### Saved data entries
==============================

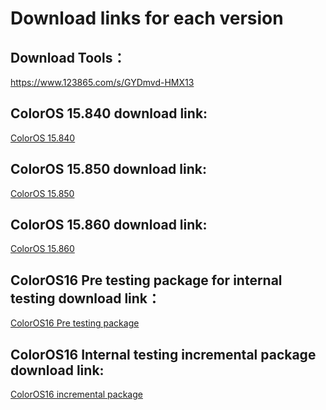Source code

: # Download links for each version

## Download Tools：
https://www.123865.com/s/GYDmvd-HMX13

## ColorOS 15.840 download link:
[ColorOS 15.840](https://gauss-componentotacostmanual-cn.allawnfs.com/remove-b8747910cfbf7b3ea7e852a8b6fa3532/component-ota/25/07/14/75a28092ccc947b291856892b258a98d.zip
)

## ColorOS 15.850 download link:
[ColorOS 15.850](https://gauss-componentotacostmanual-cn.allawnfs.com/remove-092cf75f36f8e5b78a07252b91a9d52c/component-ota/25/08/18/12c521242e814620879ea259421c50e8.zip)

## ColorOS 15.860 download link:
[ColorOS 15.860](https://gauss-componentotacostmanual-cn.allawnfs.com/remove-effe58d2ae029b89b48a46574ae24938/component-ota/25/09/02/a2961f359fc04ca98d9d21b33b46c284.zip) 

## ColorOS16 Pre testing package for internal testing download link：
[ColorOS16 Pre testing package](https://www.123865.com/s/GYDmvd-2SX13?pwd=OzgY)

## ColorOS16 Internal testing incremental package download link:
[ColorOS16 incremental package](https://www.123865.com/s/GYDmvd-5cX13)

==============================

### Task instructions
An exact copy of the entries, without any pictures, is what the answer should be.

### Solution to this problem
Source code

: # Download links for each version

## Download Tools：
https://www.123865.com/s/GYDmvd-HMX13

## ColorOS 15.840 download link:
[ColorOS 15.840](https://gauss-componentotacostmanual-cn.allawnfs.com/remove-b8747910cfbf7b3ea7e852a8b6fa3532/component-ota/25/07/14/75a28092ccc947b291856892b258a98d.zip
)

## ColorOS 15.850 download link:
[ColorOS 15.850](https://gauss-componentotacostmanual-cn.allawnfs.com/remove-092cf75f36f8e5b78a07252b91a9d52c/component-ota/25/08/18/12c521242e814620879ea259421c50e8.zip)

## ColorOS 15.860 download link:
[ColorOS 15.860](https://gauss-componentotacostmanual-cn.allawnfs.com/remove-effe58d2ae029b89b48a46574ae24938/component-ota/25/09/02/a2961f359fc04ca98d9d21b33b46c284.zip) 

## ColorOS16 Pre testing package for internal testing download link：
[ColorOS16 Pre testing package](https://www.123865.com/s/GYDmvd-2SX13?pwd=OzgY)

## ColorOS16 Internal testing incremental package download link:
[ColorOS16 incremental package](https://www.123865.com/s/GYDmvd-5cX13)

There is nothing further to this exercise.